FTIR spectra were recorded on an iS5 FTIR spectrometer (Thermo Nicolet) using the Smart Orbit ZnSe ATR accessory. Briefly, a droplet of water dispersion of the relevant material was placed on the ZnSe crystal and dried. The spectra were then acquired by summing 52 scans while using a nitrogen gas flow through the ATR accessory. ATR and baseline correction were applied to the collected spectra.
The XPS measurements were performed using the Nexsa G2 XPS system (Thermo Scientific) equipped with a monochromatic Al Kα X-ray source (hν =1486.68 eV). Spectra acquisition was conducted under ultra-high vacuum conditions (1.0 × 107 Pa) at room temperature (20°C). The analysis area on each sample was a circular spot with a diameter of 300 μm.
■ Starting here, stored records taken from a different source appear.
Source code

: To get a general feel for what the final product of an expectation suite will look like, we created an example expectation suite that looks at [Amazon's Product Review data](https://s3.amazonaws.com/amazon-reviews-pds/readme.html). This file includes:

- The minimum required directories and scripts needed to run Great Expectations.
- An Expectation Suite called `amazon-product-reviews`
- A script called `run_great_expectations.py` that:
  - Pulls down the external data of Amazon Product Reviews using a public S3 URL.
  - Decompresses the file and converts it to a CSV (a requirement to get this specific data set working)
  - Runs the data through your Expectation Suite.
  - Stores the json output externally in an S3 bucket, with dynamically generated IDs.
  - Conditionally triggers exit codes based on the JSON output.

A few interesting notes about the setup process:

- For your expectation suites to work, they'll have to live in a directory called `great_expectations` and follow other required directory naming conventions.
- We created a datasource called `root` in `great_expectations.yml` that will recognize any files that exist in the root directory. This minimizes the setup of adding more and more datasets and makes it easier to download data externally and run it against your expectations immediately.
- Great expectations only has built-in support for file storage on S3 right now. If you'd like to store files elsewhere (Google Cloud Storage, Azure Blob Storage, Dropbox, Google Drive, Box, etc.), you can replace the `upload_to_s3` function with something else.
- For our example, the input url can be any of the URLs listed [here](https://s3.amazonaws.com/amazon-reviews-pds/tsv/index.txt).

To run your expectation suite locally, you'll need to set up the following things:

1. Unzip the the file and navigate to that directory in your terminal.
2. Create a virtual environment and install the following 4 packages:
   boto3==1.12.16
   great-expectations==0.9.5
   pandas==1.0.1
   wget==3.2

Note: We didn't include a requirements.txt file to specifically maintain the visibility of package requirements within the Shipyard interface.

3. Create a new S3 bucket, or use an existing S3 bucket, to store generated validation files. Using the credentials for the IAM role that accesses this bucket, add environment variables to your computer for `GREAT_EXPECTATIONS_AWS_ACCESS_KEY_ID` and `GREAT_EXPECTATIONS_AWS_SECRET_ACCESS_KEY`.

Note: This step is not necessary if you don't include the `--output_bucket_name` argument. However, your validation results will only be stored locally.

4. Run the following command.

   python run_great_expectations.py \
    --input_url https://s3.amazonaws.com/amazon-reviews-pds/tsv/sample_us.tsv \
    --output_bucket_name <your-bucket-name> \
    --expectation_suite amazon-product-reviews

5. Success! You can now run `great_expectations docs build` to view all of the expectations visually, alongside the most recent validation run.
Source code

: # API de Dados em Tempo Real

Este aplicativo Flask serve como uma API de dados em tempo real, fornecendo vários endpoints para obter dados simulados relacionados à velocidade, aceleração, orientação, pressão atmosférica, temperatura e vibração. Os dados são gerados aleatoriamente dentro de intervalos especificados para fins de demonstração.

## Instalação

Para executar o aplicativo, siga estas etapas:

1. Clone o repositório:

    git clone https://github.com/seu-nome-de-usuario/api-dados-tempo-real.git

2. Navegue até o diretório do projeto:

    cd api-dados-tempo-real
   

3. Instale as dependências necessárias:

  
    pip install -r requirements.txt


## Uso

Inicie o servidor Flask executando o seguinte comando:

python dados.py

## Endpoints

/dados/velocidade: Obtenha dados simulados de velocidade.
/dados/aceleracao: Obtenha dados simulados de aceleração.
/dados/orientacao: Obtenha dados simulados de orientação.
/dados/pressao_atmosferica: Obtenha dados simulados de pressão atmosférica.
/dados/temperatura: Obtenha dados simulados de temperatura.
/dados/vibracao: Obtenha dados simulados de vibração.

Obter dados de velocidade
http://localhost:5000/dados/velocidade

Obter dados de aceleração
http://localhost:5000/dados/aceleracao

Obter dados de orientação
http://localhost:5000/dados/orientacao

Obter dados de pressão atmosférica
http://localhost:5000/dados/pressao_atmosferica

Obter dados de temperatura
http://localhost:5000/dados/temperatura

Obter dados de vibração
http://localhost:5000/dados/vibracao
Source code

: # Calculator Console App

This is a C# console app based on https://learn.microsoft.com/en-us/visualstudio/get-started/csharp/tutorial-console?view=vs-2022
Survey spectra were recorded with a pass energy of 100.00 eV and a step size of 1.0 eV, while high-resolution spectra were collected with a pass energy of 10.00 eV and a step size of 0.1 eV. During all measurements, a charge neutralisation system was employed to prevent charging effects, ensuring accurate peak positions and reliable quantitative results. Charge neutralisation was achieved by using dual-beam charge compensation (low-energy electrons combined with low-energy ions), effectively neutralising the charge build-up on the surface of the sample. Data acquisition and analysis were performed using Avantage software (version 6.6.1). For peak fitting, a mixed Lorentzian/Gaussian line shape with a 30% Lorentzian contribution was used, representing a common compromise between instrumental broadening and natural line width, except the C–C (sp 2 ) peak was fitted using an asymmetric line shape due to the conductive nature of the graphitic material. For background subtraction, the so-called Smart Background algorithm implemented in Anvantage software was used, which is based on the Shirley method with the additional constraint that the background intensity cannot exceed the measured signal.